Era anche un inguaribile donnaiolo (Hogan racconta nella sua biografia che la sera, in Giappone, dove era praticamente idolatrato, si portava nella sua camera due o tre groupies giapponesi e poi lo chiamava al telefono nel mezzo della notte per fargli sentire come urlavano di piacere…), giocatore infallibile di carte e bevitore eccezionale.
Ed era anche un ottimo business man: aveva fatto della sua malattia la sua forza, il suo guadagno, e riuscì persino a forzare la mano a Vince McMahon (che date le recenti sporadiche apparizioni lo aveva messo un pò in disparte), facendo una apparizione strategica nella UWF di Herb Abrams, che costrinse l’ex-patron della WWE a richiamarlo ed a rimetterlo sotto contratto.
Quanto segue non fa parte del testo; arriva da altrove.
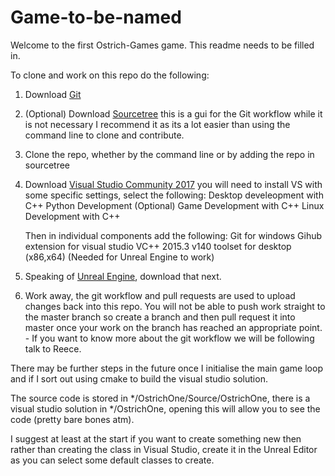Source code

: # Game-to-be-named

Welcome to the first Ostrich-Games game. This readme needs to be filled in.

To clone and work on this repo do the following:

1. Download [Git](https://git-scm.com/download/win)

2. (Optional) Download [Sourcetree](https://www.sourcetreeapp.com/) this is a gui for the Git workflow
    while it is not necessary I recommend it as its a lot easier than using the command line to clone
	and contribute.

3. Clone the repo, whether by the command line or by adding the repo in sourcetree

4. Download [Visual Studio Community 2017](https://www.visualstudio.com/downloads/) you will need to 
   install VS with some specific settings, select the following:
   Desktop develeopment with C++
   Python Development (Optional)
   Game Development with C++
   Linux Development with C++
   
   Then in individual components add the following:
   Git for windows
   Gihub extension for visual studio
   VC++ 2015.3 v140 toolset for desktop (x86,x64) (Needed for Unreal Engine to work)
  
5. Speaking of [Unreal Engine](https://www.unrealengine.com/download?dismiss=%2F), download that next.

6. Work away, the git workflow and pull requests are used to upload changes back into this repo. You 
   will not be able to push work straight to the master branch so create a branch and then pull request
   it into master once your work on the branch has reached an appropriate point. - If you want to know
   more about the git workflow we will be following talk to Reece.

There may be further steps in the future once I initialise the main game loop and if I sort out using 
cmake to build the visual studio solution. 

The source code is stored in */OstrichOne/Source/OstrichOne, there is a visual studio solution in 
*/OstrichOne, opening this will allow you to see the code (pretty bare bones atm).

I suggest at least at the start if you want to create something new then rather than creating the class
in Visual Studio, create it in the Unreal Editor as you can select some default classes to create. 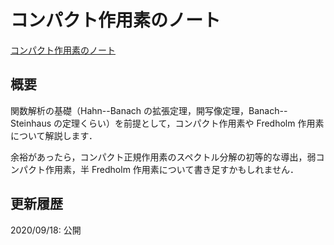 # コンパクト作用素のノート

[コンパクト作用素のノート](files/compact-operator-20200918.pdf)

## 概要

関数解析の基礎（Hahn--Banach の拡張定理，開写像定理，Banach--Steinhaus の定理くらい）を前提として，コンパクト作用素や Fredholm 作用素について解説します．

余裕があったら，コンパクト正規作用素のスペクトル分解の初等的な導出，弱コンパクト作用素，半 Fredholm 作用素について書き足すかもしれません．

## 更新履歴

2020/09/18: 公開
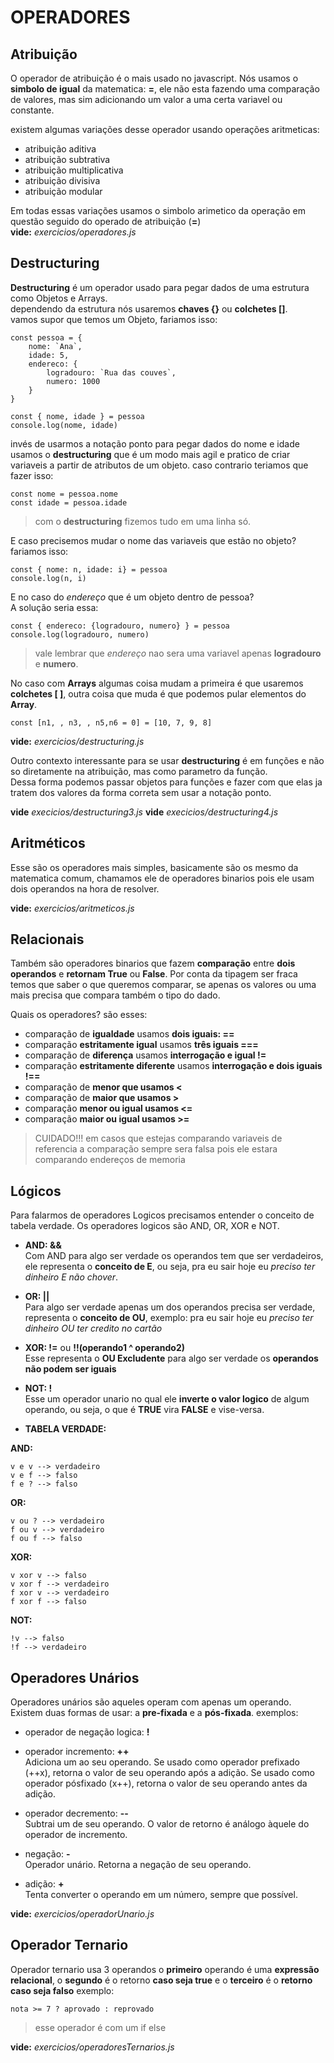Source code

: # OPERADORES

## Atribuição

O operador de atribuição é o mais usado no javascript. Nós usamos o **simbolo de igual** da matematica: **=**, ele não esta fazendo uma comparação de valores, mas sim adicionando um valor a uma certa variavel ou constante.  

existem algumas variações desse operador usando operações aritmeticas:  

- atribuição aditiva
- atribuição subtrativa
- atribuição multiplicativa
- atribuição divisiva
- atribuição modular

Em todas essas variações usamos o simbolo arimetico da operação em questão seguido do operado de atribuição (**=**)  
**vide:** *exercicios/operadores.js*

## Destructuring

**Destructuring** é um operador usado para pegar dados de uma estrutura como Objetos e Arrays.  
dependendo da estrutura nós usaremos **chaves {}** ou **colchetes []**.  
vamos supor que temos um Objeto, fariamos isso:  
  
    const pessoa = {
        nome: `Ana`,
        idade: 5,
        endereco: {
            logradouro: `Rua das couves`,
            numero: 1000
        }
    }

    const { nome, idade } = pessoa
    console.log(nome, idade)

invés de usarmos a notação ponto para pegar dados do nome e idade usamos o **destructuring** que é um modo mais agil e pratico de criar variaveis a partir de atributos de um objeto. caso contrario teriamos que fazer isso:  

    const nome = pessoa.nome
    const idade = pessoa.idade

> com o **destructuring** fizemos tudo em uma linha só.

E caso precisemos mudar o nome das variaveis que estão no objeto? fariamos isso:  

    const { nome: n, idade: i} = pessoa
    console.log(n, i)

E no caso do *endereço* que é um objeto dentro de pessoa?  
A solução seria essa:  

    const { endereco: {logradouro, numero} } = pessoa
    console.log(logradouro, numero)

> vale lembrar que *endereço* nao sera uma variavel apenas **logradouro** e **numero**.

No caso com **Arrays** algumas coisa mudam a primeira é que usaremos **colchetes [ ]**, outra coisa que muda é que podemos pular elementos do **Array**.  

    const [n1, , n3, , n5,n6 = 0] = [10, 7, 9, 8]

**vide:** *exercicios/destructuring.js*

Outro contexto interessante para se usar **destructuring** é em funções e não so diretamente na atribuição, mas como parametro da função.  
Dessa forma podemos passar objetos para funções e fazer com que elas ja tratem dos valores da forma correta sem usar a notação ponto.

**vide** *execicios/destructuring3.js*
**vide** *execicios/destructuring4.js*

## Aritméticos

Esse são os operadores mais simples, basicamente são os mesmo da matematica comum, chamamos ele de operadores binarios pois ele usam dois operandos na hora de resolver.

**vide:** *exercicios/aritmeticos.js*

## Relacionais

Também são operadores binarios que fazem **comparação** entre **dois operandos** e **retornam True** ou **False**. Por conta da tipagem ser fraca temos que saber o que queremos comparar, se apenas os valores ou uma mais precisa que compara também o tipo do dado.  

Quais os operadores? são esses:  

- comparação de **igualdade** usamos **dois iguais: ==**
- comparação **estritamente igual** usamos **três iguais ===**
- comparação de **diferença** usamos **interrogação e igual !=**
- comparação **estritamente diferente** usamos **interrogação e dois iguais !==**
- comparação de **menor que usamos <**
- comparação de **maior que usamos >**
- comparação **menor ou igual usamos <=**
- comparação **maior ou igual usamos >=**

> CUIDADO!!! em casos que estejas comparando variaveis de referencia a comparação sempre sera falsa pois ele estara comparando endereços de memoria

## Lógicos

Para falarmos de operadores Logicos precisamos entender o conceito de tabela verdade. Os operadores logicos são AND, OR, XOR e NOT.

- **AND: &&**  
 Com AND para algo ser verdade os operandos tem que ser verdadeiros, ele representa o **conceito de E**, ou seja, pra eu sair hoje eu *preciso ter dinheiro E não chover*.

- **OR: ||**  
 Para algo ser verdade apenas um dos operandos precisa ser verdade, representa o **conceito de OU**, exemplo: pra eu sair hoje eu *preciso ter dinheiro OU ter credito no cartão*

- **XOR: !=** ou **!!(operando1 ^ operando2)**  
 Esse representa o **OU Excludente** para algo ser verdade os **operandos não podem ser iguais**

- **NOT: !**  
 Esse um operador unario no qual ele **inverte o valor logico** de algum operando, ou seja, o que é **TRUE** vira **FALSE** e vise-versa.

- **TABELA VERDADE:**  

**AND:**  

    v e v --> verdadeiro
    v e f --> falso
    f e ? --> falso

**OR:**  

    v ou ? --> verdadeiro
    f ou v --> verdadeiro
    f ou f --> falso

**XOR:**  

    v xor v --> falso
    v xor f --> verdadeiro
    f xor v --> verdadeiro
    f xor f --> falso

**NOT:**  

    !v --> falso
    !f --> verdadeiro

## Operadores Unários

Operadores unários são aqueles operam com apenas um operando. Existem duas formas de usar: a **pre-fixada** e a **pós-fixada**. exemplos:

- operador de negação logica: **!**  
- operador incremento: **++**  
    Adiciona um ao seu operando. Se usado como operador prefixado (++x), retorna o valor de seu operando após a adição. Se usado como operador pósfixado (x++), retorna o valor de seu operando antes da adição.

- operador decremento: **--**  
    Subtrai um de seu operando. O valor de retorno é análogo àquele do operador de incremento.

- negação: **-**  
    Operador unário. Retorna a negação de seu operando.

- adição: **+**  
    Tenta converter o operando em um número, sempre que possível.

**vide:** *exercicios/operadorUnario.js*

## Operador Ternario

Operador ternario usa 3 operandos o **primeiro** operando é uma **expressão relacional**, o **segundo** é o retorno **caso seja true** e o **terceiro** é o **retorno caso seja falso** exemplo:

    nota >= 7 ? aprovado : reprovado

> esse operador é com um if else

**vide:** *exercicios/operadoresTernarios.js*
Fece persino una apparizione nella WCW, in occasione di Clash of the Champions, prima della venuta di Hulk Hogan e solo 3 anni prima dell’avvento della nWo.
Qualche settimana dopo (così almeno la mia mente da bambino ricorda) Dan Peterson ne annunciò la morte in diretta.
Era andato a Parigi per il funerale del padre, aveva giocato a carte con gli amici e, stanco, se ne era andato nella sua camera d’albergo, dove si addormentò. Per sempre.
Per me, che all’epoca avevo 13 anni, significò moltissimo. Il mio primo giocattolo del wrestling, quel campione più forte e più alto di tutti che nella mia cameretta batteva Skeletor e Tex Hex, ci aveva lasciato. E con sé, aveva portato via quei due anni, dal 91 al 92, in cui da bambino che giocava nella sua cameretta ero passato ad una nuova casa, alle scuole medie, alle ragazze, ai compiti a casa tutti i giorni ed a nuovi traguardi.
Ma ogni tanto, ancora oggi, Andrè è lì, con il suo pancione, e mi ricorda chi era, la sua incredibile vita e quanto quel piccolo, grande gioco aveva significato nella mia vita.